[EXERCISE GOAL]:
In the records below, pick out all lines containing the word "withFade".
BEGIN RAW DATA
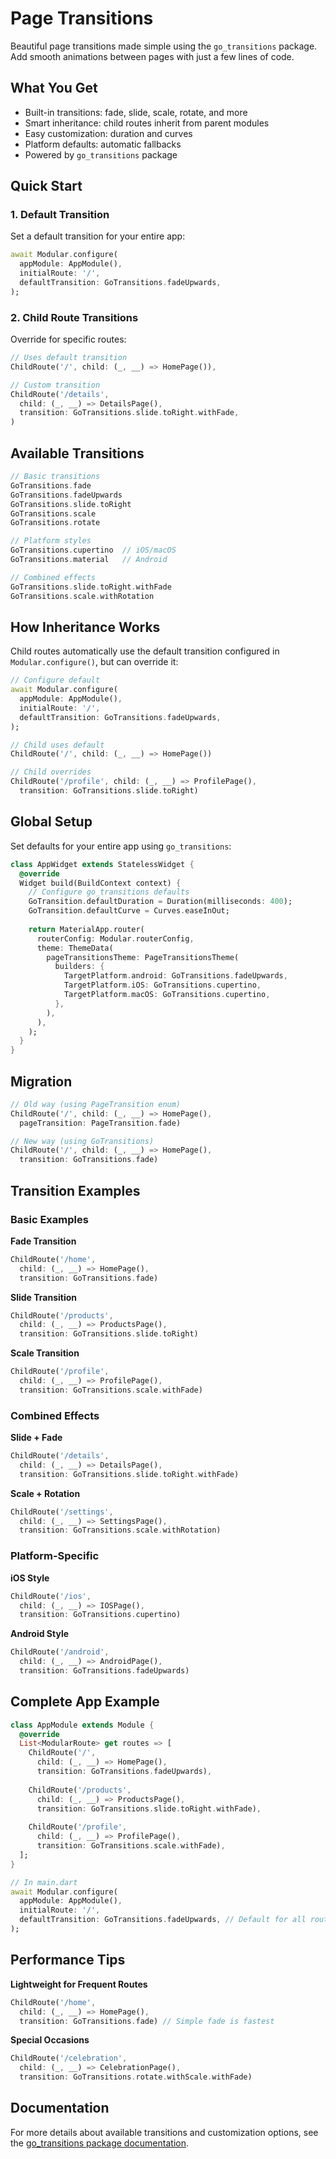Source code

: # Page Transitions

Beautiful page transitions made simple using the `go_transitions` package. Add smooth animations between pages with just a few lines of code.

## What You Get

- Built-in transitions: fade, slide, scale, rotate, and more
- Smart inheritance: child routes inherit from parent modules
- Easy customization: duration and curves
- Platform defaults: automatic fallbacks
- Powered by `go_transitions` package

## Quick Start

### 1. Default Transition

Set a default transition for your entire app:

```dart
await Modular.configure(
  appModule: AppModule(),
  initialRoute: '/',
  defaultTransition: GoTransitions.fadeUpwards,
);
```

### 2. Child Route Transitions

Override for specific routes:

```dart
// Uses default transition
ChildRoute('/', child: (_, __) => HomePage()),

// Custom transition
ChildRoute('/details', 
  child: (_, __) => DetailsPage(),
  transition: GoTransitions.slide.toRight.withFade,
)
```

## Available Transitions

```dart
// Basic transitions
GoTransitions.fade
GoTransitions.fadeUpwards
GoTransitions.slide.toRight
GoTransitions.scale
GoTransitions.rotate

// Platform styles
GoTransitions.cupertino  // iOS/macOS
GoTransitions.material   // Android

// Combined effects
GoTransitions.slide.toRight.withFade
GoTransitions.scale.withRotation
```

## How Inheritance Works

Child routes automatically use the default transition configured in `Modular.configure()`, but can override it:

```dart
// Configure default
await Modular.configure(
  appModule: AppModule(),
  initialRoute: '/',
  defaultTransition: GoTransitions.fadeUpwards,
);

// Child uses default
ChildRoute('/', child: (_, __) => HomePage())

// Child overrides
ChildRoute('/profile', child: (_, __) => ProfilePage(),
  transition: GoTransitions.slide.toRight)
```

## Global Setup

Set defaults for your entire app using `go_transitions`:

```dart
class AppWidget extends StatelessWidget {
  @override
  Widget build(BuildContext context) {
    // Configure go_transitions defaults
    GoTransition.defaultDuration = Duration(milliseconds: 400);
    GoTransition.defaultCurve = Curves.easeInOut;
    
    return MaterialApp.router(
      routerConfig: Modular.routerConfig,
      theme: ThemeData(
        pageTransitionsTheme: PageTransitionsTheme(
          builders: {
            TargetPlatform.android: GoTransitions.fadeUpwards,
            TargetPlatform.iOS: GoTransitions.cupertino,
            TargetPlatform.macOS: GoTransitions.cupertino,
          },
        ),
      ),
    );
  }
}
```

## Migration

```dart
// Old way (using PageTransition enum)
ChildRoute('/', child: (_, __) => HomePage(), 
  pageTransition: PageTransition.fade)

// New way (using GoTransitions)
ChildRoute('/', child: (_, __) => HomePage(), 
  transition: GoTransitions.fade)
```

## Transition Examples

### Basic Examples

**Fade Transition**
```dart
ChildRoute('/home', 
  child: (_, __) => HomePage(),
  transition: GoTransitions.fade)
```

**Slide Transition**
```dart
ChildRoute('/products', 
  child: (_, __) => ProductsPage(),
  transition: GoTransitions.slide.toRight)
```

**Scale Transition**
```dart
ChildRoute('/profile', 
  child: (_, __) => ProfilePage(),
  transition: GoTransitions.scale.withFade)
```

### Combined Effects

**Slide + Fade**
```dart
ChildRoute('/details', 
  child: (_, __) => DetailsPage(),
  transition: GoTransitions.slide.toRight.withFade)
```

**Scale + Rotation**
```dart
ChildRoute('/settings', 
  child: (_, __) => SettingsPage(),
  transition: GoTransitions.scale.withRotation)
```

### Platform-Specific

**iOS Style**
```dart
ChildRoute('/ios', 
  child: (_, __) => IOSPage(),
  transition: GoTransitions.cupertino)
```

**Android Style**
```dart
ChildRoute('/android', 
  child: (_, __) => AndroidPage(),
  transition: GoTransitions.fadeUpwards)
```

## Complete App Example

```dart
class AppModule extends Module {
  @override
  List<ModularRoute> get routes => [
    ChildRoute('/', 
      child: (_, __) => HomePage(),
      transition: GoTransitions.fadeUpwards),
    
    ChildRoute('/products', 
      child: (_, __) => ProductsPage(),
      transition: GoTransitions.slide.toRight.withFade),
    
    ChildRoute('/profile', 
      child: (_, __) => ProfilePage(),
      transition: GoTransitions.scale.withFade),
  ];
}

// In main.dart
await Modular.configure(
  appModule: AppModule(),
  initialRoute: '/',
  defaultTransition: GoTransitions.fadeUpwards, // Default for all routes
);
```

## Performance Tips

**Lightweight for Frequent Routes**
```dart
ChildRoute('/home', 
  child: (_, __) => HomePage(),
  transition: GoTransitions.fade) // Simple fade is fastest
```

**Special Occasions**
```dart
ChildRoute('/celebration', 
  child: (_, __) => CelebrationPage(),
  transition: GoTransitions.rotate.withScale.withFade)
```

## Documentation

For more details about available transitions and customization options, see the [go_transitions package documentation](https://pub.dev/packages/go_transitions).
END RAW DATA
BEGIN RAW DATA
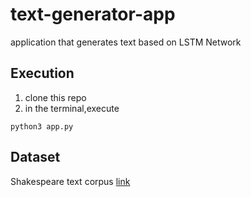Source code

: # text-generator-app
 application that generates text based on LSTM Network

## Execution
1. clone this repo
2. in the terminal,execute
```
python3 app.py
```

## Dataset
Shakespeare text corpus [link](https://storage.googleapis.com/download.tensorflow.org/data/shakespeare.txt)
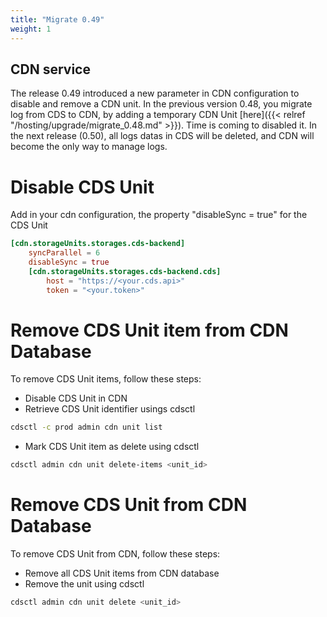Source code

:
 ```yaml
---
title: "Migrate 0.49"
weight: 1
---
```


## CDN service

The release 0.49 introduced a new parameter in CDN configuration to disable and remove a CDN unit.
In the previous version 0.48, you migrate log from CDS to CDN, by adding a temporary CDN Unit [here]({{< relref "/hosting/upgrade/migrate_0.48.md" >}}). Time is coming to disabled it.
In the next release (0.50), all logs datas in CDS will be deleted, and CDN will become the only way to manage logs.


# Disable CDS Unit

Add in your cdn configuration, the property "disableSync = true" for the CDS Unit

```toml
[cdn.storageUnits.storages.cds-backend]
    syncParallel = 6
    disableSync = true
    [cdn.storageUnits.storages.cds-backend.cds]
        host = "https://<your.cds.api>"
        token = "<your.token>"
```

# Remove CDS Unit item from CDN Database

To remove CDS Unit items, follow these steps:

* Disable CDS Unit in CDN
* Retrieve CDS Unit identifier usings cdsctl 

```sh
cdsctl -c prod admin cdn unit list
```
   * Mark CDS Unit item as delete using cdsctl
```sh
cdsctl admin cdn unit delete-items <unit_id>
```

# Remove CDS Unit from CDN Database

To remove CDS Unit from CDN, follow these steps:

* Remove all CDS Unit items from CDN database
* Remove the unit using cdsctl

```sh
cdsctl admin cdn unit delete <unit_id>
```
END RAW DATA
BEGIN RAW DATA
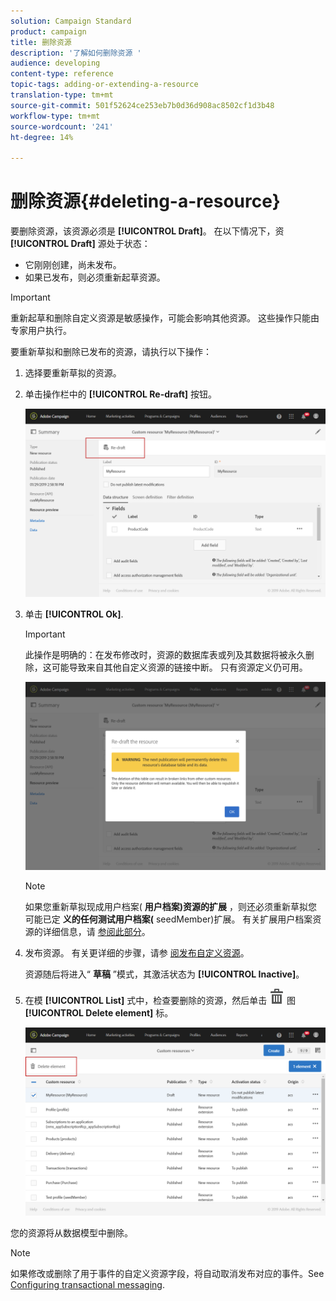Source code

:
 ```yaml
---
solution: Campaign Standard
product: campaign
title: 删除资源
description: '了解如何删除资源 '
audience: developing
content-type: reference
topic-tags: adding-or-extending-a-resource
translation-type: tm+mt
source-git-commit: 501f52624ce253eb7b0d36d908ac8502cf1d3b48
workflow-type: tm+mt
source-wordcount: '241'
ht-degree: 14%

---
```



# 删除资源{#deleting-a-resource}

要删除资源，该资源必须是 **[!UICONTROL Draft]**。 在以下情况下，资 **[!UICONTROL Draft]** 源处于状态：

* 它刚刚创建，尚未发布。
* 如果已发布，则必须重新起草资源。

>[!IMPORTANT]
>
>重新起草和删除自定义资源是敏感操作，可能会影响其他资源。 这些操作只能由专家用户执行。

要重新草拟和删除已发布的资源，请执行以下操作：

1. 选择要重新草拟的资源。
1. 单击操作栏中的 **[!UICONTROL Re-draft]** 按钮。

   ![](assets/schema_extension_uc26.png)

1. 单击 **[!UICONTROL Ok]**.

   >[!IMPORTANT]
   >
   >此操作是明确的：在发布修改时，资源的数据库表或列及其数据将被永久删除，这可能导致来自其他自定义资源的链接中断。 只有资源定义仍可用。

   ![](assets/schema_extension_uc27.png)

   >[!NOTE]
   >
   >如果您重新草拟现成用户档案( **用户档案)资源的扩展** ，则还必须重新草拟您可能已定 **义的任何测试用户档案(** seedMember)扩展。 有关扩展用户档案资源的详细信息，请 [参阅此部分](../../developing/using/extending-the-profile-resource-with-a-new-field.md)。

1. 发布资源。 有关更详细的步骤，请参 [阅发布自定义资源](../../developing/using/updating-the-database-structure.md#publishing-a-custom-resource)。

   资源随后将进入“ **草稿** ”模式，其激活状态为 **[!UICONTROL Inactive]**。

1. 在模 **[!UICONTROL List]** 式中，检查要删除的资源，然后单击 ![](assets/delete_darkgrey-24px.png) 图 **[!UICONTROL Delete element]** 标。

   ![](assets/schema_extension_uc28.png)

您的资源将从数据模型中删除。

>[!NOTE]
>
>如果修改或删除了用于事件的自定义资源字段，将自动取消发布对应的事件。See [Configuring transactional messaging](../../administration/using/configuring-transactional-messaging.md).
END RAW DATA
[OUTPUT]:
  transition: GoTransitions.slide.toRight.withFade,
GoTransitions.slide.toRight.withFade
  transition: GoTransitions.scale.withFade)
  transition: GoTransitions.slide.toRight.withFade)
      transition: GoTransitions.slide.toRight.withFade),
      transition: GoTransitions.scale.withFade),
  transition: GoTransitions.rotate.withScale.withFade)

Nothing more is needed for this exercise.